- Directed by: Lee Demarbre
- Written by: Ian Driscoll
- Produced by: Robert Menzies
- Starring: Ian Hodgkinson Dave Courtney Ana Sidel Martin Kove
- Music by: Michael Dubué
- Distributed by: Odessa Filmworks Zed Filmworks
- Release date: 22 September 2007 (Calgary International Film Festival);
- Country: Canada
- Language: English
- Budget: CAD 250,000

= The Dead Sleep Easy =

2007 film by Lee Demarbre

The Dead Sleep Easy is a 2007 Canadian drama film, a co-production of Odessa Filmworks and Zed Filmworks produced on location in Guadalajara, Jalisco, Mexico. Its tagline is "When you're this far south, sometimes it's better to be dead than alive."

==Plot==
The story concerns a one-time Mexican wrestler known only as The Champ (Ian Hodgkinson) who becomes employed by a Mexican organised crime gang after he kills an opponent whose uncle is a mob leader. After witnessing a massacre of illegally smuggled migrants into the United States, The Champ decides to seek redress for this crime.
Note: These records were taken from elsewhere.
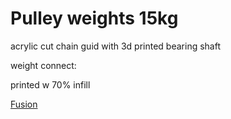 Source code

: # Pulley weights 15kg

acrylic cut chain guid with 3d printed bearing  shaft

[](https://s3.us-west-2.amazonaws.com/secure.notion-static.com/557f5706-c329-4d73-a10f-f1addf188925/Untitled.png?X-Amz-Algorithm=AWS4-HMAC-SHA256&X-Amz-Credential=ASIAT73L2G45PQ4AI6UQ%2F20191115%2Fus-west-2%2Fs3%2Faws4_request&X-Amz-Date=20191115T074623Z&X-Amz-Expires=86400&X-Amz-Security-Token=IQoJb3JpZ2luX2VjEC8aCXVzLXdlc3QtMiJHMEUCIFKGjTYpjRoSomDaJs3sdg72OVMUDWYFYPm7dI%2BGCMMSAiEAnDulSv5o6iF6pq7znZnmZ0ykFggvtWFa4D6tsRACEMoq0QIIWBAAGgwyNzQ1NjcxNDkzNzAiDBTPLE3wJ988wLNRPSquApVU6A8tisSvWY0BRgMKGANVoFCKQ1cqIfjJb52QUydhj0gdSc5b9r4wJq1tNJnTwzyjyXgS%2FDZru99NVla9eQ3Kq2gvOe1NBrl%2BdUpYrNnzQGtipeJtWnuq%2FH%2BhX%2BTtTzGflv9X6ALqQYIBEeK5N5zMVwTw%2FtmBsEpdvs0W%2FsHARbAhfvbVuHvUFNx4kK01szD5qbiXNIb5PzaQXbujoNGsBQau%2BPDTHIR2a3vPPSd6UtkV8XjRa75g9nlbwLR8MUZ3M%2Fh3rJov%2BJNcBedGENHz9Mitdjj6PsxSZLD%2BHooNzkesSSkJQXWqONgrm7tnwlM6gD4yQG8P5Bhbp8pgbGPxEFjTDF6wW3GmShrRKdlQNYF0XPg1ybxOYPMln5Xin7azDyVweRol8r%2BOYQqzMPWWue4FOs4CT1wrO8rPj%2FDWU1vYHV%2FhizYXA4CTe8FMJDSPvOsH5WYKrjgrZ7efvNiB9vM4Btn30tHcANc8QNzNBzrGyHGcvKEGcfR6CMXRVF%2Bi1itNpzb17QNmF8QMP4LNNBfOMvbc8thAfMxhHRTpRXj6s9uot6LRG3tp6JMaA0ohUIODbGpXC0GGI5rzq5LDbZTeueDh1g2%2FX4QTnBYdJIHZt1kC3%2F5FZrbQAdZKmFwlCXFZin0ULH3kA9s9c4ltF22ThwBP%2FH7YKnknNZLnMi1jiSBcDve8%2Bh6zl4BtsZKG4DR2Ip5setbjKEO0XJm2VSjnKcRggDQvLSsqaOxxw96oOHDtLHKRwrZv%2FfiFA3GlVdYz4wAX5HCByd8gwTb%2Fv2QgiC9%2F3HC%2B4Wrg77NvvEz22zdyRH%2FV1Hc%2FSySlSTm39rq5aXBiKK8538j5k7dusjvCyg%3D%3D&X-Amz-Signature=1676b106dc569a0ed9bc4b34ba54c036b0d34741acb32baa818322ef7a6ff06e&X-Amz-SignedHeaders=host&response-content-disposition=filename%20%3D%22Untitled.png%22)

weight connect:

printed w 70% infill 

[Fusion](https://a360.co/2piFbqn)

[](https://s3.us-west-2.amazonaws.com/secure.notion-static.com/2ab1cf3d-5272-4725-b359-b3bfd4f12e3c/Screen_Shot_2019-11-13_at_9.19.49_PM.png?X-Amz-Algorithm=AWS4-HMAC-SHA256&X-Amz-Credential=ASIAT73L2G45EMY7T3XX%2F20191115%2Fus-west-2%2Fs3%2Faws4_request&X-Amz-Date=20191115T074613Z&X-Amz-Expires=86400&X-Amz-Security-Token=IQoJb3JpZ2luX2VjEC8aCXVzLXdlc3QtMiJHMEUCIGjYinN4UNzYr6EIZaXsgneexwc%2BUlENOMDz0f9zU%2FZJAiEAweYHQNGZYqS3WXV3Fys7sDiRpj9aECMBhoqE7%2FtswZAq0QIIWBAAGgwyNzQ1NjcxNDkzNzAiDIo3fN7TDxWKGpaj1CquAoI3TIhxTfUl%2FlpW%2BSR7PXLi1FxAMp7K6Rvn1mol%2FAcxLAYikxsF6leyo%2FTcaVgNcguFNTOB%2F3dymUyCZWED%2BYOEskHLf2OBl3omm4QHISPyHtvBA3i5lvdynyrFmWCpy4QG0euK8RAAckg3INCPfGSr9GEZD%2F9zTgbhb8x9FFpWFbcqRCvglkKvIupunKitMkSVfLjIAqM8SSIEwoqTvwhTLUGwwIrCT9IItatR9I%2FTy0YvJuwObFpKsb7v%2Fk9RhuiUiSgLh2BBTUO9dm98lxF0WaCk%2BBZO%2FgOAsUZc9sULbFDskxicvyuLKozqIgcDl3ZFiTHB2B50Ow8K495Q%2FeOVHTh2mdCHW2ttLGw4nWy%2FIjrwFMwCwlcrvXRwenj70Pe4ACpog7L7EObMOvDTMO2bue4FOs4CwLpFwFk%2BOklm2x5kDykyVl1XxZY6sirg7kflnLx16cBUokKEZ8N75kCy7TS8CyOZNRvsPYCMiYQcT27Srx2PqCacY293jKvAWOVkO%2FUwFxwgx3o5dGq1MvONVe%2FB7UhtoGl6HhrtW9iy%2Bpg4%2FlEdAjpbIwMs2BXz4YoIKJKX%2BhC4evaiMactcISXnA7sWseP7zvSk2KLLzgXW6xd%2Fl62DO%2BsdJMfOcMnGLX2THGieh0hlVUzfX2POJ9YMxg%2FSthG7OmxJg%2FWm68c6e5G4kE4%2FA4bDrl%2FaXiK3kEZHd%2FvxjVj5HcteZfI8Y%2BKSAxF59%2Bu0a%2FhV%2Bi8kToPAitax%2FPbTxvMRL7bLOw9mZ1uLFoZXhP56%2FS%2FEB%2F02iKM5Mdcadab0dCq7amJKVGYsdIj%2FylQZ1TlMqgQkSDimgpqp5QIu46skjYl13sgs%2FelttDJbg%3D%3D&X-Amz-Signature=2d421187a0c5c332110796caa636b1d1d86cd8780c863d93c53f36fbe0675903&X-Amz-SignedHeaders=host&response-content-disposition=filename%20%3D%22Screen_Shot_2019-11-13_at_9.19.49_PM.png%22)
==Distribution and release==
The film has had numerous special screenings:

- 22 September 2007: Calgary, Calgary International Film Festival
- 8 February 2008: Victoria (British Columbia) Film Festival
- 15 February 2008: Toronto
- 22 February 2008: Ottawa
- 13 March 2008: Montreal
- 15 March 2008: Philadelphia, Pennsylvania, Backseat Film Festival
- 20 March 2008: Dawson City, Yukon, International Short Film Festival
- 27 March 28 March 2008: Hollywood, California, Ricardo Montalbán Theatre

The film was given a DVD release on 5 March 2009 through Anchor Bay Canada.